Schreie zerreißen die Dunkelheit. Wo einst Brüder und Schwestern lebten, stapeln sich heute Leichen – weggeworfen wie defekte Produkte. Die Lebenden sind gezeichnet: ihre Körper voller Entzündungen und Wunden, ihre Blicke voller Leid. Sie schreien nach ihren Kindern, eingesperrt in stickigen Ställen, der Ammoniakgeruch ist allgegenwärtig. Ein Ort, an dem Leben entstehen sollte, ist zum Symbol des Todes geworden.

Diese Szenen erinnern an Krieg. Gemeint ist die Massentierhaltung im Kapitalismus. In diesem Text geht es um die Verbindung von Veganismus und Sozialismus – und darum, warum ich mich seit Februar 2024 vegan ernähre.

Als Sozialistinnen müssen wir uns um Klimawandel, Gesundheit, Lebensmittelverfügbarkeit und Ethik kümmern. Die weltweite Agrarproduktion verursacht rund ein Viertel aller Treibhausgasemissionen, ein erheblicher Teil entfällt auf Fleischproduktion. Eine pflanzenbasierte Ernährung wäre im Sozialismus nicht nur ethisch sinnvoll, sondern ein wichtiges Mittel gegen die Erderwärmung. Würde sich die Welt vegan ernähren, würden rund drei Viertel des derzeit genutzten Ackerlandes frei – für Wälder, Biodiversität, Grasland und damit einen gesünderen Planeten. Veganismus ist eine der einfachsten Möglichkeiten, jetzt gegen den Klimawandel aktiv zu werden. Gleichzeitig verbessert er die globale Lebensmittelverfügbarkeit: Tiere zu mästen, um sie dann zu essen, ist energetisch ineffizient, verschwendet Wasser, Fläche und führt zu Nitratbelastung und Treibhausgasen. Eine pflanzenbasierte Ernährung dagegen kann deutlich mehr Menschen ernähren, als dies bei Fleischkonsum möglich wäre. Massentierhaltung trägt außerdem zu Krankheiten und Pandemien bei – von Rinderwahn über multiresistente Keime bis zu Zoonosen wie Vogelgrippe und Corona. Tierrechte sind damit immer auch Menschenrechte. Gleichzeitig werden Arbeiterinnen in Schlachthäusern zu Tötungsmaschinen fürs Kapital degradiert, oft migrantisch, prekarisiert, psychisch massiv belastet.
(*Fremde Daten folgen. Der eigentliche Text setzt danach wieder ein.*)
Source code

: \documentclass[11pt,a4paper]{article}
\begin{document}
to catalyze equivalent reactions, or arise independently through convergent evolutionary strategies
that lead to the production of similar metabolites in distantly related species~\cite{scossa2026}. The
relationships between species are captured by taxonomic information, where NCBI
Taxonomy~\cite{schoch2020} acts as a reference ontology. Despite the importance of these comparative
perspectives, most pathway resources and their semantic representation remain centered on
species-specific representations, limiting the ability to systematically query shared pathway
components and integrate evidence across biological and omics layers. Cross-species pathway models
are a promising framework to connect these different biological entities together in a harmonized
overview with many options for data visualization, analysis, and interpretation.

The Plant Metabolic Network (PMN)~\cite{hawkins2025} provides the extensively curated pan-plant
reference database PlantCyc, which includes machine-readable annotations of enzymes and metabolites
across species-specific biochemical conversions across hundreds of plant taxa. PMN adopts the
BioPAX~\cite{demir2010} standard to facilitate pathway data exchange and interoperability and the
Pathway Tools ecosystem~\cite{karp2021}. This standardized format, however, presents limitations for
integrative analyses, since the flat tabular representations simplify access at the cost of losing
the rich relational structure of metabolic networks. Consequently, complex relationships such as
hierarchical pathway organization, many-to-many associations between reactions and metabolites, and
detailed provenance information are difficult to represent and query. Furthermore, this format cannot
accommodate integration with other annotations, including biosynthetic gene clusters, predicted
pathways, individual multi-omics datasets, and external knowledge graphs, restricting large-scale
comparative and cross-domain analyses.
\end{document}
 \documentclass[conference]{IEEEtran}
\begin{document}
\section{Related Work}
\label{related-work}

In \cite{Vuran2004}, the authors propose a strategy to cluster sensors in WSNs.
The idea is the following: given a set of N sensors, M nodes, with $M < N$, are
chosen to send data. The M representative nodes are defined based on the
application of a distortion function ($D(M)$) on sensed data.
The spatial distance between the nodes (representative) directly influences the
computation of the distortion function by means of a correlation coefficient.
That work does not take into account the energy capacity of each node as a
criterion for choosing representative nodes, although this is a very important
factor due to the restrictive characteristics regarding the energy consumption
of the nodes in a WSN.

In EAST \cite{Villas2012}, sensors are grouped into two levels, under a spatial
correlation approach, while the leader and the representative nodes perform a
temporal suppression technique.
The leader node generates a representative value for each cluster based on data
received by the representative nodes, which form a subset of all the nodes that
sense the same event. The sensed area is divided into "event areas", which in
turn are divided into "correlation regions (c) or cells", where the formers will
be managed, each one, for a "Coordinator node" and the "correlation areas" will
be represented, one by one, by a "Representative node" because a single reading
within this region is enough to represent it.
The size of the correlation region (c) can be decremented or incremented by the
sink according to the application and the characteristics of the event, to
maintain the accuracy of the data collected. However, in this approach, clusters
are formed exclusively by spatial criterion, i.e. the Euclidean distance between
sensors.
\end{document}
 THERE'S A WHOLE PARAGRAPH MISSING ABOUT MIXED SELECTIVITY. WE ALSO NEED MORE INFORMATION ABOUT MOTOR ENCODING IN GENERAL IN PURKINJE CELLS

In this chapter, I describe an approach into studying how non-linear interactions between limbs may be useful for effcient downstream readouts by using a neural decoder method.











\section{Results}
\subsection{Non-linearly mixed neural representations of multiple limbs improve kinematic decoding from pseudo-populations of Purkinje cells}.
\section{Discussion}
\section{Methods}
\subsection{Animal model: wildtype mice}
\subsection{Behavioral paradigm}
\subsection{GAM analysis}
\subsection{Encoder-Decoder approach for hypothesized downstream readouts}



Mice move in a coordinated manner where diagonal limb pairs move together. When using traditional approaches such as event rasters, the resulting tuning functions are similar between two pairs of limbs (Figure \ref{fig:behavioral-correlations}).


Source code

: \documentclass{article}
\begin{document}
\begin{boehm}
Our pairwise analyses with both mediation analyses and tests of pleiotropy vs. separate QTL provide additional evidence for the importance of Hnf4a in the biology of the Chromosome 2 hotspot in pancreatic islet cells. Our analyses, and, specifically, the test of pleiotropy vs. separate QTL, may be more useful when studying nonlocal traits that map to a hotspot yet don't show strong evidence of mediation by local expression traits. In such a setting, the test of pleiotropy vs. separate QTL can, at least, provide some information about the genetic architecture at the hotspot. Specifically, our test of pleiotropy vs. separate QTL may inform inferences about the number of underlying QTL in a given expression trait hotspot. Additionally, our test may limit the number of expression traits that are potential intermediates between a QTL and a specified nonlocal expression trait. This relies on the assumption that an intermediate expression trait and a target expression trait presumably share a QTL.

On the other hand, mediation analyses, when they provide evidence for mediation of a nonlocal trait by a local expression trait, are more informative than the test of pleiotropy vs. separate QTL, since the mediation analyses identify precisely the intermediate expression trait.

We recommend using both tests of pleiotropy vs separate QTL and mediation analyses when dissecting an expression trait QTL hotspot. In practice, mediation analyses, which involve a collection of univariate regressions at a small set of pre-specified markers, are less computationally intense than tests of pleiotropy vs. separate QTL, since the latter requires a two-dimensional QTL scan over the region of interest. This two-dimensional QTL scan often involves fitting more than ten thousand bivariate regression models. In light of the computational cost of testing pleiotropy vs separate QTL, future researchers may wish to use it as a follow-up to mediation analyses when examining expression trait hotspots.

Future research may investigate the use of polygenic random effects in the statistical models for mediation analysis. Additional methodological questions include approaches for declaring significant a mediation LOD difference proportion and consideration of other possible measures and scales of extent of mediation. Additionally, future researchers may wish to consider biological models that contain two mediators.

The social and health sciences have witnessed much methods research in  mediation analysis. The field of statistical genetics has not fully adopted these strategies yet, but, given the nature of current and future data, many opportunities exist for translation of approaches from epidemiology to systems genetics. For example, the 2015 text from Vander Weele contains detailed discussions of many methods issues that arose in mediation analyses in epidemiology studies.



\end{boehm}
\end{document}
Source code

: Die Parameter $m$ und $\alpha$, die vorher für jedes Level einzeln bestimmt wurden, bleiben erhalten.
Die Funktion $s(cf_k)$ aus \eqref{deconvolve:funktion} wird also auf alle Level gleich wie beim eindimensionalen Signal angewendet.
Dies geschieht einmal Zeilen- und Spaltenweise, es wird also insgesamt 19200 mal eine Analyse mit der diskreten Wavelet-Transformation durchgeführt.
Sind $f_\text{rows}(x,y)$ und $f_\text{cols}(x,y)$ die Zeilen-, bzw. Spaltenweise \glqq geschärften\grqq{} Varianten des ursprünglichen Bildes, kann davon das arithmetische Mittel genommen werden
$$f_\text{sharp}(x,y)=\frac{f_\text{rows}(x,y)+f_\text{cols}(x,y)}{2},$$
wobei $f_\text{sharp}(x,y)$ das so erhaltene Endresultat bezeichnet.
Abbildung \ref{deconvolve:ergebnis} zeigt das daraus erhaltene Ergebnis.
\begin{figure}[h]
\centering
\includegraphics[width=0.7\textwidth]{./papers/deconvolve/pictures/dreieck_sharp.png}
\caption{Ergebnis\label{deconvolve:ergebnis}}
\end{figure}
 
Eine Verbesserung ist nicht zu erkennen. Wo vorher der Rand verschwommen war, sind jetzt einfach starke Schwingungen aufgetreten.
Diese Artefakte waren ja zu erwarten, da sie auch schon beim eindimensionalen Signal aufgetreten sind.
Veganismus ist kein bourgeoiser Lifestyle und kein reformistischer Ablasshandel. Er ist eine Praxis, Leid sofort zu verringern – im Hier und Jetzt –, und passt damit zu einer sozialistischen Haltung, die Ausbeutung überall bekämpfen will. Niemand würde sagen, Klimazerstörung sei egal, weil sie »erst im Sozialismus« gelöst werde; warum also beim massenhaften Tierleid anders handeln?

Sozialismus heißt, kein Leben zur Ware zu entwerten. Veganismus heißt, diese Einsicht konsequent zu Ende zu denken. Eine Linke, die glaubwürdig gegen Ausbeutung kämpft, kann nicht bei Tieren willkürlich eine Grenze ziehen. Lasst uns eine Bewegung sein, deren Solidarität nicht an der Artgrenze endet – für eine Welt, die nicht nach Blut riecht, sondern nach Gerechtigkeit.